* [Task goal] From the first line of the material through the line containing "- Une application", restate everything word for word and nothing more.

* [Data records]
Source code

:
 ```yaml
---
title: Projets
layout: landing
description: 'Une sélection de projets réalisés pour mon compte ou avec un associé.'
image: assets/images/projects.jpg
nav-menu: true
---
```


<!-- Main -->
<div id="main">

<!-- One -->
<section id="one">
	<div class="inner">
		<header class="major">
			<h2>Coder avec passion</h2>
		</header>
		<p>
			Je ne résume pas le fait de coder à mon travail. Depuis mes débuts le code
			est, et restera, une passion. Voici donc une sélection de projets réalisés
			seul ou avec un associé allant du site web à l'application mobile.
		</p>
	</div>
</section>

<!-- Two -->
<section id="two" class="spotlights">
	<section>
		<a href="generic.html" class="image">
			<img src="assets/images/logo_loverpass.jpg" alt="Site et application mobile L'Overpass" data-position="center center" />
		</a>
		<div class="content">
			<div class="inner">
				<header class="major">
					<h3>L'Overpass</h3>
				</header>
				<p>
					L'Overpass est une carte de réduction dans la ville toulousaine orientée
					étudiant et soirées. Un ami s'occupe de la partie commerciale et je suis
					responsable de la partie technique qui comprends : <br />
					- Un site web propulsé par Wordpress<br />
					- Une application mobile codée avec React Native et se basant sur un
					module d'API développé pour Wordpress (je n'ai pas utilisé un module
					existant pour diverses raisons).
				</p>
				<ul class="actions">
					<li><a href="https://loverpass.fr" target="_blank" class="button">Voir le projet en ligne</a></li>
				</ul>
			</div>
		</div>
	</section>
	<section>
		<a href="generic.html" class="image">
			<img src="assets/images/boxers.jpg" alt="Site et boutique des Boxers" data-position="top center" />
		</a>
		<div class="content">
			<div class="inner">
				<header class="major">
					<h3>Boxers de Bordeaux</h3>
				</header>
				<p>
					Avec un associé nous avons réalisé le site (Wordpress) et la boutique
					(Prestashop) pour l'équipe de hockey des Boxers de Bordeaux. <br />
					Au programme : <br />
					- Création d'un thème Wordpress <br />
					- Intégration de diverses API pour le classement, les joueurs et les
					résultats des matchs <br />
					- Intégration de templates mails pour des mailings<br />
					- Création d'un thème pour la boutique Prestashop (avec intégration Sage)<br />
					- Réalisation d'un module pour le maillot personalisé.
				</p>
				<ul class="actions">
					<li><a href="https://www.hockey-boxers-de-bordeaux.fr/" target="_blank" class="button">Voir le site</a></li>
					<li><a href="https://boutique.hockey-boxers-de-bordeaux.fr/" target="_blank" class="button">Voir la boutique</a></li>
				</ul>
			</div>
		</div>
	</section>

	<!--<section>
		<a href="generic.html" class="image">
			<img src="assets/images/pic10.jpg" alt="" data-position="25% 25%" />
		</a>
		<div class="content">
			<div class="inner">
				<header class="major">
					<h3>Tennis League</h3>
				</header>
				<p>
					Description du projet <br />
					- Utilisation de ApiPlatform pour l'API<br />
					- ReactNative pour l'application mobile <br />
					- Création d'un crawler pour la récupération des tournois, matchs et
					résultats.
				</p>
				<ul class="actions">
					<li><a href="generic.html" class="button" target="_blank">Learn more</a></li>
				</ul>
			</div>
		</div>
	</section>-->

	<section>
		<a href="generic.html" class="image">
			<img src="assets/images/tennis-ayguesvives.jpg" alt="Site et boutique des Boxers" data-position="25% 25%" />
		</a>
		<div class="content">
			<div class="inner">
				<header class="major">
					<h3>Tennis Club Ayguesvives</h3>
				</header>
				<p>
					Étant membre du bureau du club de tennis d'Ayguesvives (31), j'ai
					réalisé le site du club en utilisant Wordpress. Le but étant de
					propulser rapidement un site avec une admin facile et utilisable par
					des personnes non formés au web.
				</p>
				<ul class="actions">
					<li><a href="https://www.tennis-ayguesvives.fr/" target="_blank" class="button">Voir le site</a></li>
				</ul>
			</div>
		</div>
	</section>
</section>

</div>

* [Reply to the exercise]
Source code

:
 ```yaml
---
title: Projets
layout: landing
description: 'Une sélection de projets réalisés pour mon compte ou avec un associé.'
image: assets/images/projects.jpg
nav-menu: true
---
```


<!-- Main -->
<div id="main">

<!-- One -->
<section id="one">
	<div class="inner">
		<header class="major">
			<h2>Coder avec passion</h2>
		</header>
		<p>
			Je ne résume pas le fait de coder à mon travail. Depuis mes débuts le code
			est, et restera, une passion. Voici donc une sélection de projets réalisés
			seul ou avec un associé allant du site web à l'application mobile.
		</p>
	</div>
</section>

<!-- Two -->
<section id="two" class="spotlights">
	<section>
		<a href="generic.html" class="image">
			<img src="assets/images/logo_loverpass.jpg" alt="Site et application mobile L'Overpass" data-position="center center" />
		</a>
		<div class="content">
			<div class="inner">
				<header class="major">
					<h3>L'Overpass</h3>
				</header>
				<p>
					L'Overpass est une carte de réduction dans la ville toulousaine orientée
					étudiant et soirées. Un ami s'occupe de la partie commerciale et je suis
					responsable de la partie technique qui comprends : <br />
					- Un site web propulsé par Wordpress<br />
					- Une application mobile codée avec React Native et se basant sur un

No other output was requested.